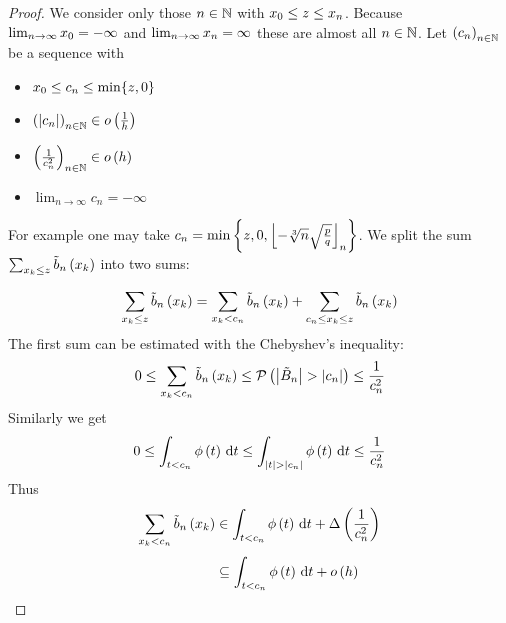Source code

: \begin{proof}
  We consider only those $n\in\N$ with $\x[0] \le z \le \x[n]$. Because $\lim_{n\to\infty} \x[0] = -\infty$ and $\lim_{n\to\infty} \x[n] = \infty$ these are almost all $n\in\N$. Let $\seq{c_n}$ be a sequence with
  \begin{itemize}
    \item $\x[0] \le c_n \le \min\{z,0\}$
    \item $\seq{\abs{c_n}}\in\littleo{\frac 1h}$
    \item $\seq{\frac{1}{c_n^2}} \in \littleo{h}$
    \item $\lim_{n\to\infty} c_n=-\infty$
  \end{itemize}
  For example one may take $c_n = \min\left\{z, 0, \xdown{- \sqrt[3]{n}\sqrt{\frac pq}}\right\}$. We split the sum $\sum_{\x \le z} \bb{\x}$ into two sums:

  \begin{align}
    \sum_{\x \le z} \bb{\x} = \sum_{\x < c_n} \bb{\x} + \sum_{c_n \le \x \le z} \bb{\x}
  \end{align}
  The first sum can be estimated with the Chebyshev's inequality:
  \begin{align}
    0 \le \sum_{\x < c_n} \bb{\x} \le \P{\abs{\BBs} > \abs{c_n}} \le \frac{1}{c_n^2}
  \end{align}
  Similarly we get
  \begin{align}
    0 \le \int_{t < c_n} \fphi{t}\d{t} \le \int_{\abs{t} > \abs{c_n}} \fphi{t} \d{t} \le \frac{1}{c_n^2}
  \end{align}
  Thus
  \begin{align}
    \sum_{\x < c_n} \bb{\x} & \in \int_{t < c_n} \fphi{t}\d{t} + \bigabs{\frac{1}{c_n^2}} \nl
    & \subseteq \int_{t < c_n} \fphi{t}\d{t} + \littleo{h}
  \end{align}


\end{proof}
------------------------------------------------
For the word "frac", count the lines of the records above that hold it and state only that count.

**OUTPUT BELOW:** 6